▸ **Study material**
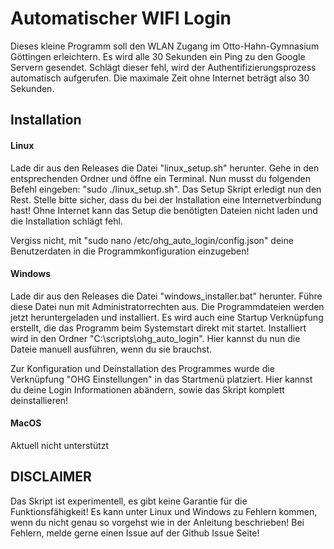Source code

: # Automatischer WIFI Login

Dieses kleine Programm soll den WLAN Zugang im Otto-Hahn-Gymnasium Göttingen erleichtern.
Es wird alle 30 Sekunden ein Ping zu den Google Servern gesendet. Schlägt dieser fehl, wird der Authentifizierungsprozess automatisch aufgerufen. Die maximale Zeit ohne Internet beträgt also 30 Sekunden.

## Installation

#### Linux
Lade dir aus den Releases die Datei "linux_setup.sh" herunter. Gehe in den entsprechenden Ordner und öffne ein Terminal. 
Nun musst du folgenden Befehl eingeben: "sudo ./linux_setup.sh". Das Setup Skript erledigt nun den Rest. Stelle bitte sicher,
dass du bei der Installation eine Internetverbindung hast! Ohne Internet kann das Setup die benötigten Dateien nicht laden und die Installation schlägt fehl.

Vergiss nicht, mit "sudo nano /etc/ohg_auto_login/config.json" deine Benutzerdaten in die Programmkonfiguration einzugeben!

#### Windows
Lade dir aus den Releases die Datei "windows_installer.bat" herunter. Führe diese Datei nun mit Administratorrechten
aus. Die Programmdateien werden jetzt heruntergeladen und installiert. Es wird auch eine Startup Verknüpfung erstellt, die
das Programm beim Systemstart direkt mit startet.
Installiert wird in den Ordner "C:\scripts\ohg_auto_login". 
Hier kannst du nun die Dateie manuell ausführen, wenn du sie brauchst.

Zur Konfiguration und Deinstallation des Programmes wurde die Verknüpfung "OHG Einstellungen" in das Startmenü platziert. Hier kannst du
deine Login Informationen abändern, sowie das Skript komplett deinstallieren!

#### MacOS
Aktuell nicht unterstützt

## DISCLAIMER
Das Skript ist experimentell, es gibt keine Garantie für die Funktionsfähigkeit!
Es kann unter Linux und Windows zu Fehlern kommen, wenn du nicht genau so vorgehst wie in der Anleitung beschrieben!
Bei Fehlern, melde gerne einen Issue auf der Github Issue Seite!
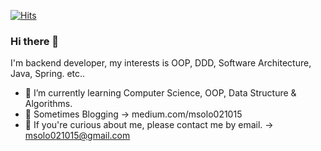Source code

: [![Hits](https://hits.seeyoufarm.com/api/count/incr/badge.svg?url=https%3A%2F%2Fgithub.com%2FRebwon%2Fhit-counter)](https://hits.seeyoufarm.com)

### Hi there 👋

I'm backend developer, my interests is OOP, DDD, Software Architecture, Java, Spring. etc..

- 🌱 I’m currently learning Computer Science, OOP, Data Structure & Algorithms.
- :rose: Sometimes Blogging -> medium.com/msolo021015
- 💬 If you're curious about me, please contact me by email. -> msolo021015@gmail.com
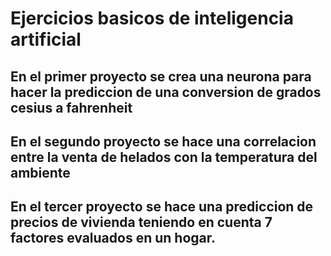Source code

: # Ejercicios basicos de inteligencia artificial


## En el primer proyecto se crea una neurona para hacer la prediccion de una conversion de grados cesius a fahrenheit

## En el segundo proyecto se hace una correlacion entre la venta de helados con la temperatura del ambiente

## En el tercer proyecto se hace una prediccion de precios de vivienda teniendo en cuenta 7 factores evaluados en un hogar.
* * *
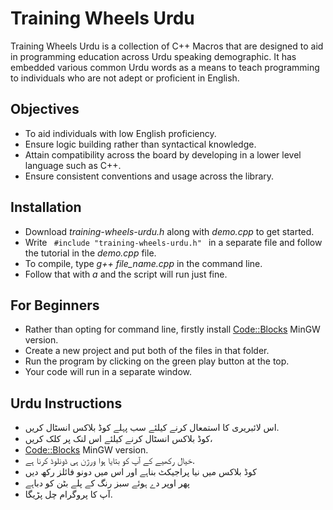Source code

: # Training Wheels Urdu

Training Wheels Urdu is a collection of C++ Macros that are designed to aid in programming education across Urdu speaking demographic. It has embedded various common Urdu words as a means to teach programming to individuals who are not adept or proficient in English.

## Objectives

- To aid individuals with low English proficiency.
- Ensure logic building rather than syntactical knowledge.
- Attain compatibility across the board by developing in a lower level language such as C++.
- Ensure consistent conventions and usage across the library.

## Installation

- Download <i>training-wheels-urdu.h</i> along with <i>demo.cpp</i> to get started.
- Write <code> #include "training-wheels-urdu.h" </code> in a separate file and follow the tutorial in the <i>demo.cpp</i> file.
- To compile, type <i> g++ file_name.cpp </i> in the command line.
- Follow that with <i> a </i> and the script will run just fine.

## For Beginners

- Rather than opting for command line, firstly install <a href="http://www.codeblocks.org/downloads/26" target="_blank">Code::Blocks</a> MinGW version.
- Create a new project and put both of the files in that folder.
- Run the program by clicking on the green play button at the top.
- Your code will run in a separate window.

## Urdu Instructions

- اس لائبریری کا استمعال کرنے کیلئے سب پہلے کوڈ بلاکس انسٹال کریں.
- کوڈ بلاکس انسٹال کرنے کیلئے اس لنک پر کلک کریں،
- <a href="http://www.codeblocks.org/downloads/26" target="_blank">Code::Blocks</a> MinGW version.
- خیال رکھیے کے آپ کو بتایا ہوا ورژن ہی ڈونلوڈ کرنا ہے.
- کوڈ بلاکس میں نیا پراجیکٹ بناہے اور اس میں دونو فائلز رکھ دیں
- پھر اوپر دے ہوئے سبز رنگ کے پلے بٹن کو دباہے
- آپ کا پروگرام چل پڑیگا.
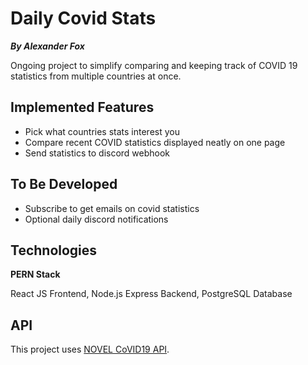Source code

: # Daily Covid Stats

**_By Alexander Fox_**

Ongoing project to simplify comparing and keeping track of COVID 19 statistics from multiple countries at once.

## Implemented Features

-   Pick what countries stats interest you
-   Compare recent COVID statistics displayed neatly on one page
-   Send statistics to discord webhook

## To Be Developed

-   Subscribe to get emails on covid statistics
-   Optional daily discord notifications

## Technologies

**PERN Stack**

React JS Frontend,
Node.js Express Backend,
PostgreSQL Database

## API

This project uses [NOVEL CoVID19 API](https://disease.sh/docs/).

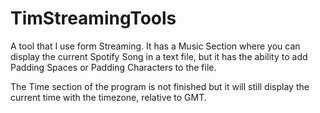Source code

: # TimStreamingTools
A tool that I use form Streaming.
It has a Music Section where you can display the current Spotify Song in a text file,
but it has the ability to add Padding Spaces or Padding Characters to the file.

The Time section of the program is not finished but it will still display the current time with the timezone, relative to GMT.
--
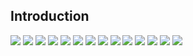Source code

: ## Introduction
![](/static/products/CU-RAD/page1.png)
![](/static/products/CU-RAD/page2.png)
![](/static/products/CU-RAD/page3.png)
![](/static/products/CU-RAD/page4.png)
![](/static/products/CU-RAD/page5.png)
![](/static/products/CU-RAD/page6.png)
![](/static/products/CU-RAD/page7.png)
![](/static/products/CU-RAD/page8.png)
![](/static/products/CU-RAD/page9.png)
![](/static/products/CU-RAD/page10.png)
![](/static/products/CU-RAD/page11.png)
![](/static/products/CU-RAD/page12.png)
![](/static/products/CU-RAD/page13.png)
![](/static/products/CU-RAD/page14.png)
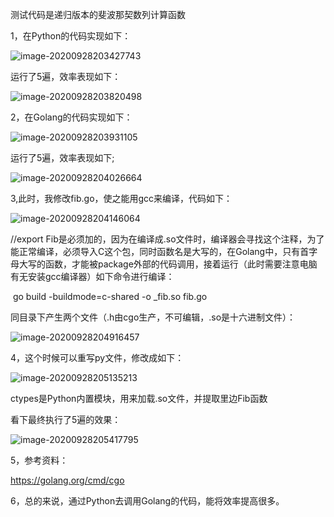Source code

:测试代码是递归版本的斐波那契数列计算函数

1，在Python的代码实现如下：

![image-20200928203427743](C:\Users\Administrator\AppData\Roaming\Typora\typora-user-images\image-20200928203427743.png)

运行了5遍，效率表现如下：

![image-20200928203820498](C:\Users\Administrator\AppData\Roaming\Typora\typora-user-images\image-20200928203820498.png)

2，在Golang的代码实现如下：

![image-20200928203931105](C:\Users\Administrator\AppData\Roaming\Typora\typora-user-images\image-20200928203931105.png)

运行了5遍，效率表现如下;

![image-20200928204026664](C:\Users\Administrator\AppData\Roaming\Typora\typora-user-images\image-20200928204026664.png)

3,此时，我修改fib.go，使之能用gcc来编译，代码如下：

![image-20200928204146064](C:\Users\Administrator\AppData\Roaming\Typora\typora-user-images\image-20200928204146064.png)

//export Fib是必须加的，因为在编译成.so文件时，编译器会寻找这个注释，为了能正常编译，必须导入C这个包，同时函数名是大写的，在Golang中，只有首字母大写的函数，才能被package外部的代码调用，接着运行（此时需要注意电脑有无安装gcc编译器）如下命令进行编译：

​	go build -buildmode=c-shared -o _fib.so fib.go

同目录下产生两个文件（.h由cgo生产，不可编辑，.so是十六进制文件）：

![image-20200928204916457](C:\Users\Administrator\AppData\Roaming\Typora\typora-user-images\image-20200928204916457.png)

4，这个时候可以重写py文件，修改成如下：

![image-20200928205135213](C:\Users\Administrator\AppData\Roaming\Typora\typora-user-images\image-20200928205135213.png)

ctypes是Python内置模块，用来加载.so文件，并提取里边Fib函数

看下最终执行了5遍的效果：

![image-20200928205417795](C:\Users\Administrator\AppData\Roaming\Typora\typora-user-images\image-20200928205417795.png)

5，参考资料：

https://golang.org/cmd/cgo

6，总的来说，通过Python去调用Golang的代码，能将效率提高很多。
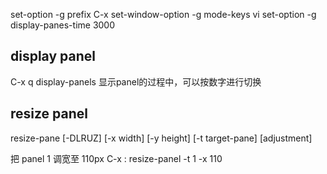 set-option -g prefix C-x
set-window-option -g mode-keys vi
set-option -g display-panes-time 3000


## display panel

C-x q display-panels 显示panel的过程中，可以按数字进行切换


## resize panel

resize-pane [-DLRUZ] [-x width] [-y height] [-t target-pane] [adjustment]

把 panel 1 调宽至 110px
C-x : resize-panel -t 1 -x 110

▸ **Exercise instructions**
An exact copy of the lines above from the one with "Es kann unter" up to and including the one with "## En el tercer" is required; reproduce only those lines, omitting all pictures.

▸ **Answer area**
Es kann unter Linux und Windows zu Fehlern kommen, wenn du nicht genau so vorgehst wie in der Anleitung beschrieben!
Bei Fehlern, melde gerne einen Issue auf der Github Issue Seite!
Source code

: [![Hits](https://hits.seeyoufarm.com/api/count/incr/badge.svg?url=https%3A%2F%2Fgithub.com%2FRebwon%2Fhit-counter)](https://hits.seeyoufarm.com)

### Hi there 👋

I'm backend developer, my interests is OOP, DDD, Software Architecture, Java, Spring. etc..

- 🌱 I’m currently learning Computer Science, OOP, Data Structure & Algorithms.
- :rose: Sometimes Blogging -> medium.com/msolo021015
- 💬 If you're curious about me, please contact me by email. -> msolo021015@gmail.com
Source code

: # Ejercicios basicos de inteligencia artificial


## En el primer proyecto se crea una neurona para hacer la prediccion de una conversion de grados cesius a fahrenheit

## En el segundo proyecto se hace una correlacion entre la venta de helados con la temperatura del ambiente

## En el tercer proyecto se hace una prediccion de precios de vivienda teniendo en cuenta 7 factores evaluados en un hogar.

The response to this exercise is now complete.